Dataset excerpts below:
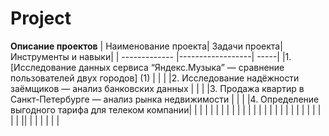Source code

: # Project
**Описание проектов**
| Наименование проекта| Задачи проекта| Инструменты и навыки|
| ------------- |------------------| -----|
|1. [Исследование данных сервиса “Яндекс.Музыка” — сравнение пользователей двух городов] (1) |   |  |
|2. Исследование надёжности заёмщиков — анализ банковских данных    |  |    |
|3. Продажа квартир в Санкт-Петербурге — анализ рынка недвижимости  |        |     |
|4. Определение выгодного тарифа для телеком компании|        |     |
| |        |     |
| |        |     |
| |        |     |
| |        |     |
| |        |     |
| |        |     |
||        |     |
| |        |     |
End of Dataset excerpts.
What you need to do:
Which lines run from the one containing "Продажа квартир в" to the end of the entries above? Quote exactly those, and only those.

Solution:
|3. Продажа квартир в Санкт-Петербурге — анализ рынка недвижимости  |        |     |
|4. Определение выгодного тарифа для телеком компании|        |     |
| |        |     |
| |        |     |
| |        |     |
| |        |     |
| |        |     |
| |        |     |
||        |     |
| |        |     |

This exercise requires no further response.